*TO DO*: Return exactly the span that opens with the line containing "[Зеркальное отображение баз данных" and closes with the final line of the records, both included.

*RECORDS*:
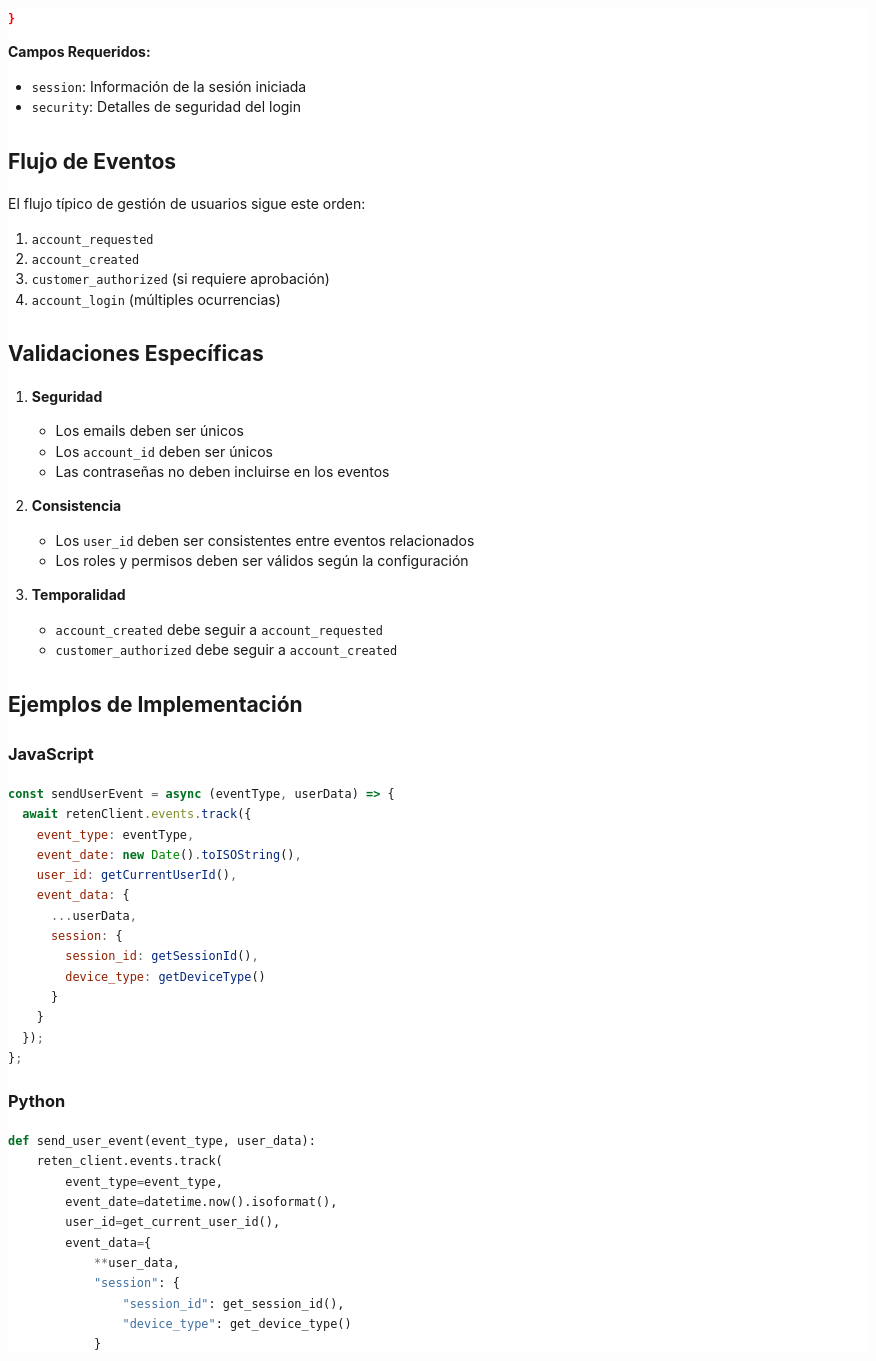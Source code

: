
 ```json
}
```

**Campos Requeridos:**
- `session`: Información de la sesión iniciada
- `security`: Detalles de seguridad del login

## Flujo de Eventos

El flujo típico de gestión de usuarios sigue este orden:

1. `account_requested`
2. `account_created`
3. `customer_authorized` (si requiere aprobación)
4. `account_login` (múltiples ocurrencias)

## Validaciones Específicas

1. **Seguridad**
   - Los emails deben ser únicos
   - Los `account_id` deben ser únicos
   - Las contraseñas no deben incluirse en los eventos

2. **Consistencia**
   - Los `user_id` deben ser consistentes entre eventos relacionados
   - Los roles y permisos deben ser válidos según la configuración

3. **Temporalidad**
   - `account_created` debe seguir a `account_requested`
   - `customer_authorized` debe seguir a `account_created`

## Ejemplos de Implementación

### JavaScript
```javascript
const sendUserEvent = async (eventType, userData) => {
  await retenClient.events.track({
    event_type: eventType,
    event_date: new Date().toISOString(),
    user_id: getCurrentUserId(),
    event_data: {
      ...userData,
      session: {
        session_id: getSessionId(),
        device_type: getDeviceType()
      }
    }
  });
};
```

### Python
```python
def send_user_event(event_type, user_data):
    reten_client.events.track(
        event_type=event_type,
        event_date=datetime.now().isoformat(),
        user_id=get_current_user_id(),
        event_data={
            **user_data,
            "session": {
                "session_id": get_session_id(),
                "device_type": get_device_type()
            }
```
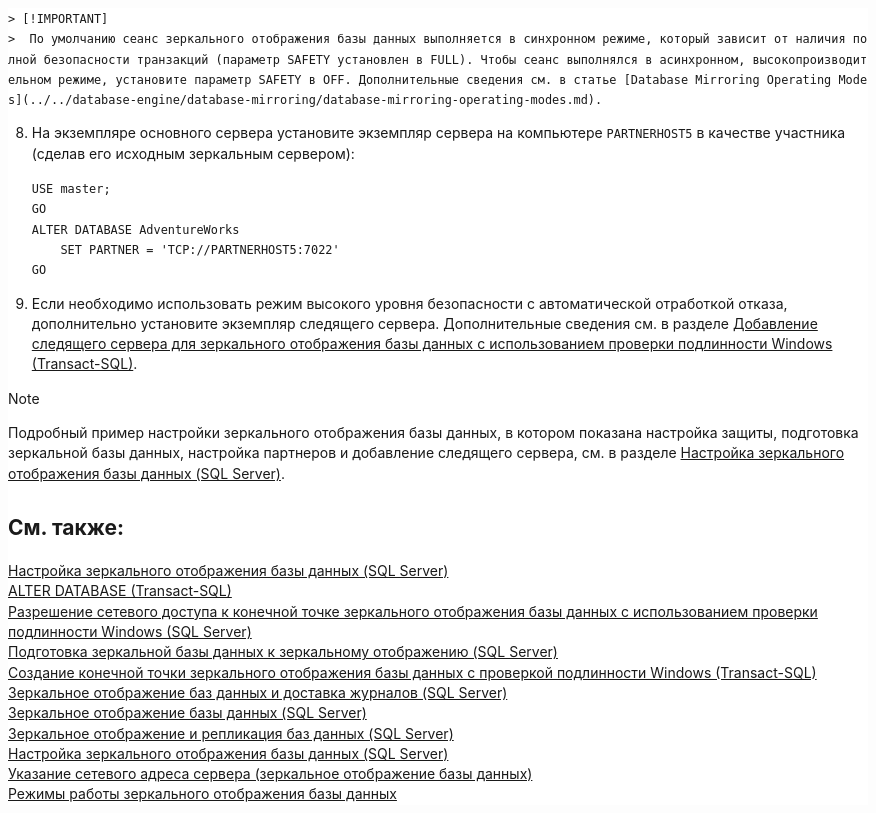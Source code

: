     > [!IMPORTANT]  
    >  По умолчанию сеанс зеркального отображения базы данных выполняется в синхронном режиме, который зависит от наличия полной безопасности транзакций (параметр SAFETY установлен в FULL). Чтобы сеанс выполнялся в асинхронном, высокопроизводительном режиме, установите параметр SAFETY в OFF. Дополнительные сведения см. в статье [Database Mirroring Operating Modes](../../database-engine/database-mirroring/database-mirroring-operating-modes.md).  
  
8.  На экземпляре основного сервера установите экземпляр сервера на компьютере `PARTNERHOST5` в качестве участника (сделав его исходным зеркальным сервером):  
  
    ```  
    USE master;  
    GO  
    ALTER DATABASE AdventureWorks   
        SET PARTNER = 'TCP://PARTNERHOST5:7022'  
    GO  
    ```  
  
9. Если необходимо использовать режим высокого уровня безопасности с автоматической отработкой отказа, дополнительно установите экземпляр следящего сервера. Дополнительные сведения см. в разделе [Добавление следящего сервера для зеркального отображения базы данных с использованием проверки подлинности Windows (Transact-SQL)](../../database-engine/database-mirroring/add-a-database-mirroring-witness-using-windows-authentication-transact-sql.md).  
  
> [!NOTE]  
>  Подробный пример настройки зеркального отображения базы данных, в котором показана настройка защиты, подготовка зеркальной базы данных, настройка партнеров и добавление следящего сервера, см. в разделе [Настройка зеркального отображения базы данных (SQL Server)](../../database-engine/database-mirroring/setting-up-database-mirroring-sql-server.md).  
  
## <a name="see-also"></a>См. также:  
 [Настройка зеркального отображения базы данных (SQL Server)](../../database-engine/database-mirroring/setting-up-database-mirroring-sql-server.md)   
 [ALTER DATABASE (Transact-SQL)](../../t-sql/statements/alter-database-transact-sql.md)   
 [Разрешение сетевого доступа к конечной точке зеркального отображения базы данных с использованием проверки подлинности Windows (SQL Server)](../../database-engine/database-mirroring/database-mirroring-allow-network-access-windows-authentication.md)   
 [Подготовка зеркальной базы данных к зеркальному отображению (SQL Server)](../../database-engine/database-mirroring/prepare-a-mirror-database-for-mirroring-sql-server.md)   
 [Создание конечной точки зеркального отображения базы данных с проверкой подлинности Windows (Transact-SQL)](../../database-engine/database-mirroring/create-a-database-mirroring-endpoint-for-windows-authentication-transact-sql.md)   
 [Зеркальное отображение баз данных и доставка журналов (SQL Server)](../../database-engine/database-mirroring/database-mirroring-and-log-shipping-sql-server.md)   
 [Зеркальное отображение базы данных (SQL Server)](../../database-engine/database-mirroring/database-mirroring-sql-server.md)   
 [Зеркальное отображение и репликация баз данных (SQL Server)](../../database-engine/database-mirroring/database-mirroring-and-replication-sql-server.md)   
 [Настройка зеркального отображения базы данных (SQL Server)](../../database-engine/database-mirroring/setting-up-database-mirroring-sql-server.md)   
 [Указание сетевого адреса сервера (зеркальное отображение базы данных)](../../database-engine/database-mirroring/specify-a-server-network-address-database-mirroring.md)   
 [Режимы работы зеркального отображения базы данных](../../database-engine/database-mirroring/database-mirroring-operating-modes.md)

*RESPONSE AREA*:
 [Зеркальное отображение баз данных и доставка журналов (SQL Server)](../../database-engine/database-mirroring/database-mirroring-and-log-shipping-sql-server.md)   
 [Зеркальное отображение базы данных (SQL Server)](../../database-engine/database-mirroring/database-mirroring-sql-server.md)   
 [Зеркальное отображение и репликация баз данных (SQL Server)](../../database-engine/database-mirroring/database-mirroring-and-replication-sql-server.md)   
 [Настройка зеркального отображения базы данных (SQL Server)](../../database-engine/database-mirroring/setting-up-database-mirroring-sql-server.md)   
 [Указание сетевого адреса сервера (зеркальное отображение базы данных)](../../database-engine/database-mirroring/specify-a-server-network-address-database-mirroring.md)   
 [Режимы работы зеркального отображения базы данных](../../database-engine/database-mirroring/database-mirroring-operating-modes.md)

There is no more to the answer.